#### [Records]
****
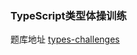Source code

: 
### TypeScript类型体操训练

题库地址 <a href="https://github.com/type-challenges/type-challenges" target="_blank">types-challenges</a>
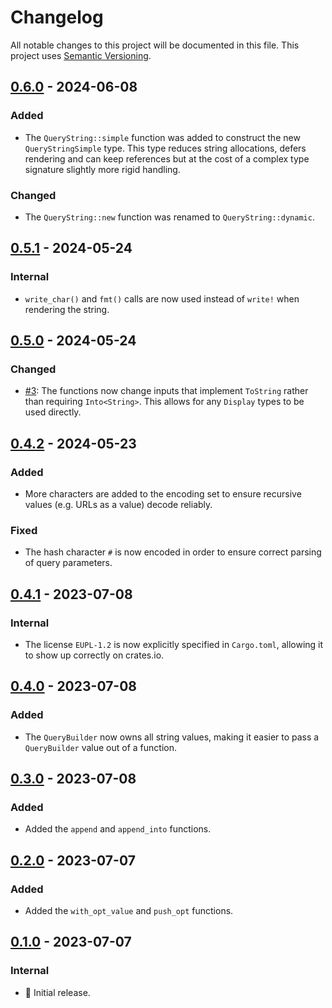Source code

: # Changelog

All notable changes to this project will be documented in this file.
This project uses [Semantic Versioning](https://semver.org/spec/v2.0.0.html).

## [0.6.0] - 2024-06-08

[0.6.0]: https://github.com/sunsided/query-string-builder/releases/tag/v0.6.0

### Added

- The `QueryString::simple` function was added to construct the new `QueryStringSimple` type.
  This type reduces string allocations, defers rendering and can keep references
  but at the cost of a complex type signature slightly more rigid handling.

### Changed

- The `QueryString::new` function was renamed to `QueryString::dynamic`.

## [0.5.1] - 2024-05-24

[0.5.1]: https://github.com/sunsided/query-string-builder/releases/tag/v0.5.1

### Internal

- `write_char()` and `fmt()` calls are now used instead of `write!` when rendering the string.

## [0.5.0] - 2024-05-24

[0.5.0]: https://github.com/sunsided/query-string-builder/releases/tag/v0.5.0

### Changed

- [#3](https://github.com/sunsided/query-string-builder/pull/3):
  The functions now change inputs that implement `ToString` rather than requiring `Into<String>`.
  This allows for any `Display` types to be used directly.

## [0.4.2] - 2024-05-23

[0.4.2]: https://github.com/sunsided/query-string-builder/releases/tag/v0.4.2

### Added

- More characters are added to the encoding set to ensure recursive values
  (e.g. URLs as a value) decode reliably.

### Fixed

- The hash character `#` is now encoded in order to ensure correct parsing of query parameters.

## [0.4.1] - 2023-07-08

[0.4.1]: https://github.com/sunsided/query-string-builder/releases/tag/0.4.1

### Internal

- The license `EUPL-1.2` is now explicitly specified in `Cargo.toml`, allowing it to show up correctly on crates.io.

## [0.4.0] - 2023-07-08

[0.4.0]: https://github.com/sunsided/query-string-builder/releases/tag/0.4.0

### Added

- The `QueryBuilder` now owns all string values, making it easier to pass
  a `QueryBuilder` value out of a function.

## [0.3.0] - 2023-07-08

### Added

- Added the `append` and `append_into` functions.

## [0.2.0] - 2023-07-07

### Added

- Added the `with_opt_value` and `push_opt` functions.

## [0.1.0] - 2023-07-07

### Internal

- 🎉 Initial release.

[0.3.0]: https://github.com/sunsided/query-string-builder/releases/tag/0.3.0

[0.2.0]: https://github.com/sunsided/query-string-builder/releases/tag/0.2.0

[0.1.0]: https://github.com/sunsided/query-string-builder/releases/tag/0.1.0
****
Your answer must be an exact reproduction of all entries, containing no pictures.

Source code

: 
### TypeScript类型体操训练

题库地址 <a href="https://github.com/type-challenges/type-challenges" target="_blank">types-challenges</a>
Source code

: # Changelog

All notable changes to this project will be documented in this file.
This project uses [Semantic Versioning](https://semver.org/spec/v2.0.0.html).

## [0.6.0] - 2024-06-08

[0.6.0]: https://github.com/sunsided/query-string-builder/releases/tag/v0.6.0

### Added

- The `QueryString::simple` function was added to construct the new `QueryStringSimple` type.
  This type reduces string allocations, defers rendering and can keep references
  but at the cost of a complex type signature slightly more rigid handling.

### Changed

- The `QueryString::new` function was renamed to `QueryString::dynamic`.

## [0.5.1] - 2024-05-24

[0.5.1]: https://github.com/sunsided/query-string-builder/releases/tag/v0.5.1

### Internal

- `write_char()` and `fmt()` calls are now used instead of `write!` when rendering the string.

## [0.5.0] - 2024-05-24

[0.5.0]: https://github.com/sunsided/query-string-builder/releases/tag/v0.5.0

### Changed

- [#3](https://github.com/sunsided/query-string-builder/pull/3):
  The functions now change inputs that implement `ToString` rather than requiring `Into<String>`.
  This allows for any `Display` types to be used directly.

## [0.4.2] - 2024-05-23

[0.4.2]: https://github.com/sunsided/query-string-builder/releases/tag/v0.4.2

### Added

- More characters are added to the encoding set to ensure recursive values
  (e.g. URLs as a value) decode reliably.

### Fixed

- The hash character `#` is now encoded in order to ensure correct parsing of query parameters.

## [0.4.1] - 2023-07-08

[0.4.1]: https://github.com/sunsided/query-string-builder/releases/tag/0.4.1

### Internal

- The license `EUPL-1.2` is now explicitly specified in `Cargo.toml`, allowing it to show up correctly on crates.io.

## [0.4.0] - 2023-07-08

[0.4.0]: https://github.com/sunsided/query-string-builder/releases/tag/0.4.0

### Added

- The `QueryBuilder` now owns all string values, making it easier to pass
  a `QueryBuilder` value out of a function.

## [0.3.0] - 2023-07-08

### Added

- Added the `append` and `append_into` functions.

## [0.2.0] - 2023-07-07

### Added

- Added the `with_opt_value` and `push_opt` functions.

## [0.1.0] - 2023-07-07

### Internal

- 🎉 Initial release.

[0.3.0]: https://github.com/sunsided/query-string-builder/releases/tag/0.3.0

[0.2.0]: https://github.com/sunsided/query-string-builder/releases/tag/0.2.0

[0.1.0]: https://github.com/sunsided/query-string-builder/releases/tag/0.1.0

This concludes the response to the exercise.